Neither treatment is currently covered by health insurance in the United States. Both remain Schedule I federally, and no FDA-approved indication for either substance in depression exists yet. Out-of-pocket costs are substantial for both, though ibogaine — requiring international travel and residential care — typically has higher total costs. Some clinical trials for psilocybin cover participant costs. As regulatory pathways advance, insurance coverage may evolve, but no timeline is certain.
Ibogaine produces an intense, often dreamlike visionary state lasting 4–8 hours, followed by a prolonged period of introspective wakefulness that can extend to 24–36 hours total. Participants frequently report vivid autobiographical imagery, confrontation of past experiences, and a sense of deep psychological processing. Physical effects include ataxia and sensitivity to light and sound. Psilocybin sessions, typically 4–8 hours, involve altered perception, emotional amplification, ego dissolution at higher doses, and often profound feelings of connectedness or meaning. Both experiences can be challenging — even distressing — for some individuals, which is why psychological preparation and experienced facilitation are considered essential in responsible clinical protocols.

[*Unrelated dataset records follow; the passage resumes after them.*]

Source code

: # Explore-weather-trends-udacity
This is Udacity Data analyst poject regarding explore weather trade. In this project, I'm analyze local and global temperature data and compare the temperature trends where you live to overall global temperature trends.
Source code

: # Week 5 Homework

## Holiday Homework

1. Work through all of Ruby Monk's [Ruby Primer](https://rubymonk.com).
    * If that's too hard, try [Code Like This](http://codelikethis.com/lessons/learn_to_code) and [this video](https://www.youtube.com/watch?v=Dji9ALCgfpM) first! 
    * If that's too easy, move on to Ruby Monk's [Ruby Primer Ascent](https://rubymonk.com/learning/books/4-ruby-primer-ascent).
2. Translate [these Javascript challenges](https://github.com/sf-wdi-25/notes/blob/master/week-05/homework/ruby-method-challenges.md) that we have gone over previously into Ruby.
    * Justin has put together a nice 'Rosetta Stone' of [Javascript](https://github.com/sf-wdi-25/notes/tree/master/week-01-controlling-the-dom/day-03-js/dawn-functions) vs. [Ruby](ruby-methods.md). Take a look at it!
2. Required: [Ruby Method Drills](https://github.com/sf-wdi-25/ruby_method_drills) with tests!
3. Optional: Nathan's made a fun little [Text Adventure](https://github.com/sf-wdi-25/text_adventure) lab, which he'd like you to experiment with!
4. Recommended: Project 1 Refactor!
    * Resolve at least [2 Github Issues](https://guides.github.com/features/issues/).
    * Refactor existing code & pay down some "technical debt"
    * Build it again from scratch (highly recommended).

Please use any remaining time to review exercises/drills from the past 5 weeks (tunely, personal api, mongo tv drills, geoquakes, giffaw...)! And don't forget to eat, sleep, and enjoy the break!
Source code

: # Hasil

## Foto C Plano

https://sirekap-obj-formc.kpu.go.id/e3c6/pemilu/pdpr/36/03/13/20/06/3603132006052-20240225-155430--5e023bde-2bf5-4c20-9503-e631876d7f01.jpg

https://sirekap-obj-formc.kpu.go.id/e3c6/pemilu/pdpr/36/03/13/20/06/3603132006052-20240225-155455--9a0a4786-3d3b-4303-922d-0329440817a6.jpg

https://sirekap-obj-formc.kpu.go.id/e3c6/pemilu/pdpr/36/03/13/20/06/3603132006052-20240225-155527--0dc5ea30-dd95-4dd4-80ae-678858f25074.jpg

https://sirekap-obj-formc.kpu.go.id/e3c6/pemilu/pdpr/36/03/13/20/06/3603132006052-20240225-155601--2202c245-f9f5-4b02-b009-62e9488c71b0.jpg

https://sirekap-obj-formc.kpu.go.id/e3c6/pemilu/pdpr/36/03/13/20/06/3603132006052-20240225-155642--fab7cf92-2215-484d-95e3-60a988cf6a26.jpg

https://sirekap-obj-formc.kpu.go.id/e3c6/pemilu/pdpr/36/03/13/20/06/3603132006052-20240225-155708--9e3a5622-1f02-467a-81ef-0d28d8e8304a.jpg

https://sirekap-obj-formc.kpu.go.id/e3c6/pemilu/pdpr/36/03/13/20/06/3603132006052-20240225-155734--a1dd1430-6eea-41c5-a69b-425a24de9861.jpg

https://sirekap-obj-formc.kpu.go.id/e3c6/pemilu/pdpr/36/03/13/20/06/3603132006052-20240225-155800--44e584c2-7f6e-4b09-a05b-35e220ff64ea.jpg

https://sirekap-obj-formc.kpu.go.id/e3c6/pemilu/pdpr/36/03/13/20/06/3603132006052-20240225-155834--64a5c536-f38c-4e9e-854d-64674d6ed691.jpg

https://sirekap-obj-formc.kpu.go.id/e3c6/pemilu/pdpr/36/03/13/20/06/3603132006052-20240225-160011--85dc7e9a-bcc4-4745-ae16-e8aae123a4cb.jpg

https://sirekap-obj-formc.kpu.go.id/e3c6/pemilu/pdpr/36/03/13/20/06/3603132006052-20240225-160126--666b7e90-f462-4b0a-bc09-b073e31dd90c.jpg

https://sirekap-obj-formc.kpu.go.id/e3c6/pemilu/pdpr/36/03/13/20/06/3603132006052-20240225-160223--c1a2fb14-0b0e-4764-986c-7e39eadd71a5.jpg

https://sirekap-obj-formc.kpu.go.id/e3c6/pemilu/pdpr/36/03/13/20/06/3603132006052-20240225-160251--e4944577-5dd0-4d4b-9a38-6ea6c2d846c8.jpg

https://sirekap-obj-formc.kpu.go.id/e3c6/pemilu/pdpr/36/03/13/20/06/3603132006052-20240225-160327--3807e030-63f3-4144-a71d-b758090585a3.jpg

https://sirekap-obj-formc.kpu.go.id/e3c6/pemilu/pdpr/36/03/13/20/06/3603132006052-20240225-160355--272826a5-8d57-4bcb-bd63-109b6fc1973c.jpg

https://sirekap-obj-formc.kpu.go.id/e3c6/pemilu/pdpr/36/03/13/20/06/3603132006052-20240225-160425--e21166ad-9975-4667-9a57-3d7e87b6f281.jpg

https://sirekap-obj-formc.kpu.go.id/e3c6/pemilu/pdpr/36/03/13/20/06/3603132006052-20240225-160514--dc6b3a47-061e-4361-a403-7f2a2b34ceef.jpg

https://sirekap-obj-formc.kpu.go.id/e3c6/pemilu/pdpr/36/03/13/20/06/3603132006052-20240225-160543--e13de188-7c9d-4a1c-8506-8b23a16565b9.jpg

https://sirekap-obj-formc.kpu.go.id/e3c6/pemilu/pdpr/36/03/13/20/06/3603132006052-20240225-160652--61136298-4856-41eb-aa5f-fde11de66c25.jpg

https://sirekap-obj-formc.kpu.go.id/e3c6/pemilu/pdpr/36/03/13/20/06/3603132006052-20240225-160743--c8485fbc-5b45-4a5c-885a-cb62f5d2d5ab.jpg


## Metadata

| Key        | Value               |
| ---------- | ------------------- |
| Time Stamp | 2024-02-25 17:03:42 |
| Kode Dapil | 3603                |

Yes, both carry this risk in vulnerable individuals or unsupported settings. Psilocybin can trigger or unmask psychotic episodes in those predisposed to schizophrenia or bipolar I disorder, and difficult experiences without integration support have been associated with persistent psychological distress (sometimes called HPPD or hallucinogen persisting perception disorder, though this is relatively rare). Ibogaine's intense and uncontrollable visionary state can be destabilizing for individuals with certain trauma histories or without adequate psychological preparation. Both substances require pre-screening for psychiatric history, and clinical protocols include preparation and integration support specifically to reduce these risks.

Informational only. Not medical or legal advice. Ibogaine is Schedule I in the US. Consult qualified professionals before considering treatment.